A recent book, Cognitive Gadgets, by Cecilia Heyes of Cambridge University, argues that many paths to learning, such as reading, language and imitation, once thought genetic, are learned from the environment of peers and adults. Kids grow toward what gets them more rewards. So cultural and extended family differences in what children are taught may be more significant than we thought. Let's apply that to autism. There's a prevalent belief that autism is underreported in groups where its reported incidence is low. But what if some major autistic behaviors are learned? For example, many Asperger children have hyperlexia. Some parents (immigrants, for example) will brag to relatives about kids with hyperlexia, or reward their caregivers more, and so on. Such kids might have more social difficulties with peers, because they're focusing on something more important to them, but their choices aren't genetic. If that's so, is it reasonable to say, for example, that Jews ("people of the book") have more autistic kids than other groups, for environmental, not genetic reasons? Does a theory that lower incidences mean underreporting really hold up? And what does that say for the popularity of genetic explanations for autism generally?
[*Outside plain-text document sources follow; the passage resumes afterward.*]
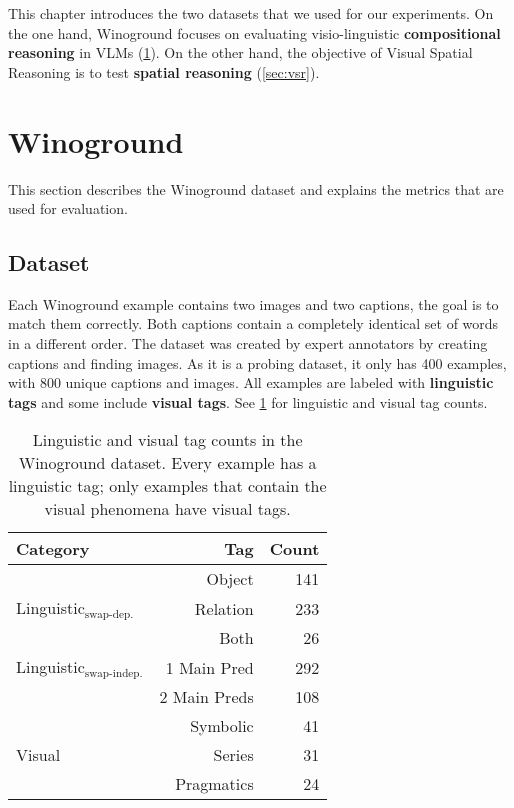 This chapter introduces the two datasets that we used for our experiments. On the one hand, Winoground \cite{thrush2022winoground} focuses on evaluating visio-linguistic \textbf{compositional reasoning} in VLMs (\ref{sec:winoground}). On the other hand, the objective of Visual Spatial Reasoning \cite{liu2022visual} is to test \textbf{spatial reasoning} (\ref{sec:vsr}).

\section{Winoground} \label{sec:winoground}

This section describes the Winoground \cite{thrush2022winoground} dataset and explains the metrics that are used for evaluation.

\subsection{Dataset}

Each Winoground example contains two images and two captions, the goal
is to match them correctly. Both captions contain a completely identical set of words in a different order. The dataset was created by expert annotators by creating captions and finding images. As it is a probing dataset, it only has 400 examples, with 800 unique captions and images. All examples are labeled with \textbf{linguistic tags} and some include \textbf{visual tags}. See \cref{tab:stats-tag-subset} for linguistic and visual tag counts.

\begin{table}[ht]
\centering
\begin{tabular}{lrr}
\toprule
 Category & Tag    &   Count \\
\midrule
 & Object   &     141 \\
 Linguistic$_\text{swap-dep.}$ & Relation &     233 \\
 & Both &      26 \\\midrule
 Linguistic$_\text{swap-indep.}$ & 1 Main Pred & 292 \\
 & 2 Main Preds & 108 \\\midrule
 & Symbolic &  41 \\
 Visual & Series &  31 \\
 & Pragmatics &  24\\
\bottomrule
\end{tabular}
\caption{Linguistic and visual tag counts in the Winoground dataset. Every example has a linguistic tag; only examples that contain the visual phenomena have visual tags.}
\label{tab:stats-tag-subset}
\end{table}

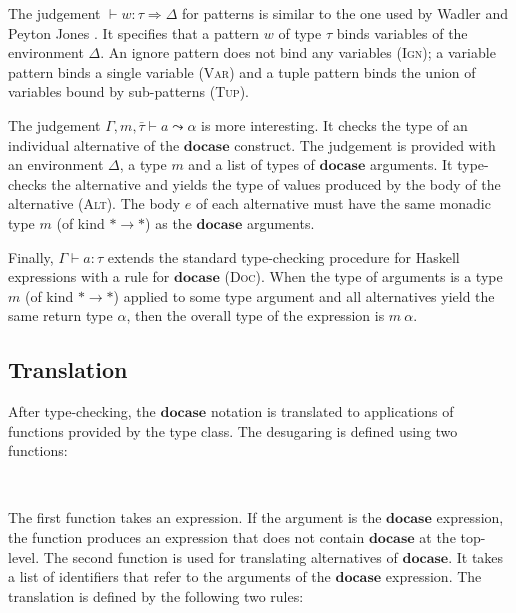 \documentclass{sigplanconf}
\newcommand{\Varid}[1]{\mathit{#1}}
\def\resethooks{%
  \global\let\SaveRestoreHook\empty
  \global\let\ColumnHook\empty}
\let\hspre\empty
\let\hspost\empty
\begin{document}
The judgement $\vdash w : \tau \Rightarrow \Delta$ for patterns is similar to the one used by
Wadler and Peyton Jones \cite{groupordercompre}. It specifies that a pattern $w$ of type $\tau$ binds 
variables of the environment $\Delta$. An ignore pattern does not bind any variables (\textsc{Ign}); 
a variable pattern binds a single variable (\textsc{Var}) and a tuple pattern binds the union of 
variables bound by sub-patterns (\textsc{Tup}).

The judgement $\Gamma, m, \bar{\tau} \vdash a \leadsto \alpha $ is more interesting. It 
checks the type of an individual alternative of the \ensuremath{\mathbf{docase}} construct. The judgement is provided 
with an environment $\Delta$, a  type $m$ and a list of types of 
\ensuremath{\mathbf{docase}} arguments. It type-checks the alternative and yields the type of values produced by the
body of the alternative (\textsc{Alt}). The body $e$ of each alternative must have the same monadic 
type $m$ (of kind \ensuremath{\mathbin{*}\to \mathbin{*}}) as the \ensuremath{\mathbf{docase}} arguments. 

Finally, $\Gamma \vdash a : \tau$ extends the standard type-checking procedure
for Haskell expressions with a rule for \ensuremath{\mathbf{docase}} (\textsc{Doc}). When the type of arguments is 
a  type $m$ (of kind \ensuremath{\mathbin{*}\to \mathbin{*}}) applied to some type argument and all 
alternatives yield the same return type $\alpha$, then the overall type of the expression is 
$m \ \alpha$.


\subsection{Translation}
\label{sec:extension-translation}

After type-checking, the \ensuremath{\mathbf{docase}} notation is translated to applications of functions provided by the 
 type class. The desugaring is defined using two functions:

\begin{hscode}\SaveRestoreHook
\column{B}{@{}>{\hspre}l<{\hspost}@{}}%
\column{11}{@{}>{\hspre}l<{\hspost}@{}}%
\column{E}{@{}>{\hspre}l<{\hspost}@{}}%
\>[B]{}\Varid{d} \mathopen{\langle} \mathbin{-}\mathclose{\rangle} {}\<[11]%
\>[11]{}\mathbin{::}\Varid{e}\to \Varid{e}{}\<[E]%
\\
\>[B]{}\Varid{c} \mathopen{\langle} \mathbin{-}\mathclose{\rangle} {}\<[11]%
\>[11]{}\mathbin{::}\Varid{a}\to [\mskip1.5mu \Varid{id}\mskip1.5mu]\to \Varid{e}{}\<[E]%
\ColumnHook
\end{hscode}\resethooks
The first function takes an expression. If the argument is the \ensuremath{\mathbf{docase}} expression, the function
produces an expression that does not contain \ensuremath{\mathbf{docase}} at the top-level. The second function is used
for translating alternatives of \ensuremath{\mathbf{docase}}. It takes a list of identifiers that refer to the arguments
of the \ensuremath{\mathbf{docase}} expression. The translation is defined by the following two rules:
\end{document}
Ask her about 1. neotenous development and 2. the possibility that autism may be triggered (epigenetic-wise) by lack of maternal bonding in infancy and 3. as a first-hand witness and target of anti-vax + pro-ABA hate, I'd like to hear her account of the "autism wars and where she thinks we are at now". BTW, I'm a big fan of Michelle's. <3

To increase the reliability of research in psychology and related areas, one recommendation I often see from statisticians is to utilize more within-subject designs in small-scale studies rather than between-subject designs. However, Michelle Dawson instead criticizes behavioral treatments precisely for overemphasizing within-subject approaches in its evaluative method. In particular, the overwhelming majority of studies of treatment efficacy use multiple baseline designs (referred to as stepped wedge design in medical studies) rather than randomized controlled trials, and Michelle Dawson seems to be dismissive of these studies as meaningful demonstrations of efficacy. Can she explain why?

Brown, C. A., & Lilford, R. J. (2006). The stepped wedge trial design: a systematic review. BMC medical research methodology, 6(1), 54.

Hawkins, N. G., Sanson-Fisher, R. W., Shakeshaft, A., D’Este, C., & Green, L. W. (2007). The multiple baseline design for evaluating population-based research. American journal of preventive medicine, 33(2), 162-168.

In the autism ABA literature, there is a huge quantity single case designs but these are of extremely poor quality. They are unregistered, unrandomized, unblinded, and have no protocols. There is poor or no information about study participants, participant selection, attrition, etc. With rare exceptions, harms are ignored. There may or may not be anything about informed consent. Negative results are rarely reported, they are dismissed as poor quality and uninformative. Conflicts of interest are common but often unreported. And so on.

There is only one N of 1 RCT (i.e., single case design of potentially adequate quality) published in the autism literature so far, but it does not involve behavioral interventions. There are a few cluster RCTs.

Has she ever tried psychedelics? Does she know of any research that involves psychedelic use by autistics for therapeutic purposes?